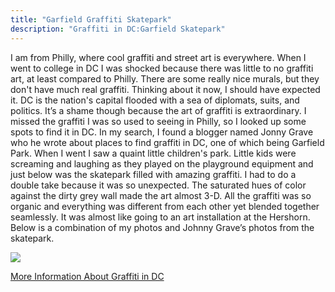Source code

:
 ```yaml
---
title: "Garfield Graffiti Skatepark"
description: "Graffiti in DC:Garfield Skatepark"
---
```


I am from Philly, where cool graffiti and street art is everywhere. When I went to college in DC I was shocked because there was little to no graffiti art, at least compared to Philly. There are some really nice murals, but they don't have much real graffiti. Thinking about it now, I should have expected it. DC is the nation's capital flooded with a sea of diplomats, suits, and politics. It’s a shame though because the art of graffiti is extraordinary. I missed the graffiti I was so used to seeing in Philly, so I looked up some spots to find it in DC. In my search, I found a blogger named Jonny Grave who he wrote about places to find graffiti in DC, one of which being Garfield Park. When I went I saw a quaint little children's park. Little kids were screaming and laughing as they played on the playground equipment and just below was the skatepark filled with amazing graffiti. I had to do a double take because it was so unexpected. The saturated hues of color against the dirty grey wall made the art almost 3-D.  All the graffiti was so organic and everything was different from each other yet blended together seamlessly. It was almost like going to an art installation at the Hershorn. Below is a combination of my photos and Johnny Grave’s photos from the skatepark.

<img src="/Blog/img/graffiti-pic.png" class="pic">

<a class="moreinfo" href="https://brightestyoungthings.com/articles/hidden-in-plain-sight-wall-of-fame"> More Information About Graffiti in DC</a>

◆ ◆ ◆ ◆ ◆

* _What you need to do_
Return every line of the listing exactly, leaving its pictures behind.

* _Result of the task_
Source code

:
 ```yaml
---
title: "Garfield Graffiti Skatepark"
description: "Graffiti in DC:Garfield Skatepark"
---
```


I am from Philly, where cool graffiti and street art is everywhere. When I went to college in DC I was shocked because there was little to no graffiti art, at least compared to Philly. There are some really nice murals, but they don't have much real graffiti. Thinking about it now, I should have expected it. DC is the nation's capital flooded with a sea of diplomats, suits, and politics. It’s a shame though because the art of graffiti is extraordinary. I missed the graffiti I was so used to seeing in Philly, so I looked up some spots to find it in DC. In my search, I found a blogger named Jonny Grave who he wrote about places to find graffiti in DC, one of which being Garfield Park. When I went I saw a quaint little children's park. Little kids were screaming and laughing as they played on the playground equipment and just below was the skatepark filled with amazing graffiti. I had to do a double take because it was so unexpected. The saturated hues of color against the dirty grey wall made the art almost 3-D.  All the graffiti was so organic and everything was different from each other yet blended together seamlessly. It was almost like going to an art installation at the Hershorn. Below is a combination of my photos and Johnny Grave’s photos from the skatepark.

<img src="/Blog/img/graffiti-pic.png" class="pic">

<a class="moreinfo" href="https://brightestyoungthings.com/articles/hidden-in-plain-sight-wall-of-fame"> More Information About Graffiti in DC</a>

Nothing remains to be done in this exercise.